All right, they're essentially just gloopier, meltier versions of all the enemies you've fought before, man and Dredge alike, but their newly mutated forms and special abilities do add a new wrinkle to The Banner Saga's time-worn, tile-based strategy battles. The new baddies of The Banner Saga 3 are the Warped, the lost souls who didn't make it to Arberrang on your trek westwards and have become corrupted by the darkness. It's also where you do the bulk of the game's fighting. There are some good new faces in The Banner Saga 3 - creepy witch Alfrun with the funky face tattoo became a fast favourite. It's a real visual treat to revisit these old locations in their newly twisted state, and it makes you realise just how far you've come and what kind of devastation you've narrowly been avoiding all this time. Here, your band of warriors haul their tired limbs across long, winding landscapes that are somehow even more beautiful than before, despite being warped six ways to Sunday by the spreading purple gloom.
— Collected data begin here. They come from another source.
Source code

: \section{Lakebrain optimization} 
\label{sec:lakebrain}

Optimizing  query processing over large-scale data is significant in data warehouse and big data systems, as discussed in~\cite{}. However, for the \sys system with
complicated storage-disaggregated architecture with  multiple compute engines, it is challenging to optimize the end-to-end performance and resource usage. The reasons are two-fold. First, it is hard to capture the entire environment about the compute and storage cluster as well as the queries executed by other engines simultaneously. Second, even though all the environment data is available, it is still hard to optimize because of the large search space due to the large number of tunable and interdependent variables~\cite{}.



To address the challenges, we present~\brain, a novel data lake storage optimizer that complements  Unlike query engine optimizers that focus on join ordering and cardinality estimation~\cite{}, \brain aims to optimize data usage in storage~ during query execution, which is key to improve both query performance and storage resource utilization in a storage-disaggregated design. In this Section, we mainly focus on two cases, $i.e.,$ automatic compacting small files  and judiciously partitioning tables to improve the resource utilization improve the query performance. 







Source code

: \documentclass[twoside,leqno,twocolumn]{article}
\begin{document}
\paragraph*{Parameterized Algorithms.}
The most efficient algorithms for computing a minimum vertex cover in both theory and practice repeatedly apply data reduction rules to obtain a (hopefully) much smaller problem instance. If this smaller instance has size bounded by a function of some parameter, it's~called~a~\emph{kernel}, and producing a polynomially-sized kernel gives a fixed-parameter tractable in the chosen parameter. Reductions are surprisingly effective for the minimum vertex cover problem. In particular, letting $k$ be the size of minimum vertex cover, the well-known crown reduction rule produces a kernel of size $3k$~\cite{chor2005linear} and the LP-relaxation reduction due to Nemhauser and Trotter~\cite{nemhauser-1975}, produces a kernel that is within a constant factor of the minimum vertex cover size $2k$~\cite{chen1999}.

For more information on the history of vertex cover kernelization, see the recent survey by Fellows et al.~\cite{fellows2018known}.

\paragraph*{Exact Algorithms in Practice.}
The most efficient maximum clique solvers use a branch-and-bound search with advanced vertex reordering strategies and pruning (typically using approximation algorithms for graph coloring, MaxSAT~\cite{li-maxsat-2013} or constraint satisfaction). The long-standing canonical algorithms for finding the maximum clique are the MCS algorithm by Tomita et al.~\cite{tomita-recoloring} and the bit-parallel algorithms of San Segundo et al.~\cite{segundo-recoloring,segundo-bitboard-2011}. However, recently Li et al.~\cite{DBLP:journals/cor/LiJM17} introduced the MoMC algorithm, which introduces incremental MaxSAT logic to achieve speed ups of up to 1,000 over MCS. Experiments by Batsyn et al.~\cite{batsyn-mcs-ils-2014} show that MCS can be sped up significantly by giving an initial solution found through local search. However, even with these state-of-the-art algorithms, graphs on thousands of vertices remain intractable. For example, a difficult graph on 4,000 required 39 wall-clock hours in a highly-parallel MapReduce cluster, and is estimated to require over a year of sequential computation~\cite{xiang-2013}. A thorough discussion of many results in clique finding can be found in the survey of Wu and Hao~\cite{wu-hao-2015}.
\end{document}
Protected from the darkness by the Valka witch Juno, this particular strand is The Banner Saga at its most familiar. The other half are heading north on a Sam and Frodo-style do-or-die mission to try and prevent this apocalypse once and for all. Half of your party are now encamped in the last human stronghold of Arberrang - the game's Minas Tirith, if you will - and their job is to keep this melting pot of warring factions, desperate civilians and power-hungry dissidents from tearing each other's throats out, making sure there's still something left at the end of it all, if and when the darkness finally lifts and the frozen sun starts moving again. Like the first two games, there are two main focus points in the final leg of this journey, and the story shifts back and forth between them.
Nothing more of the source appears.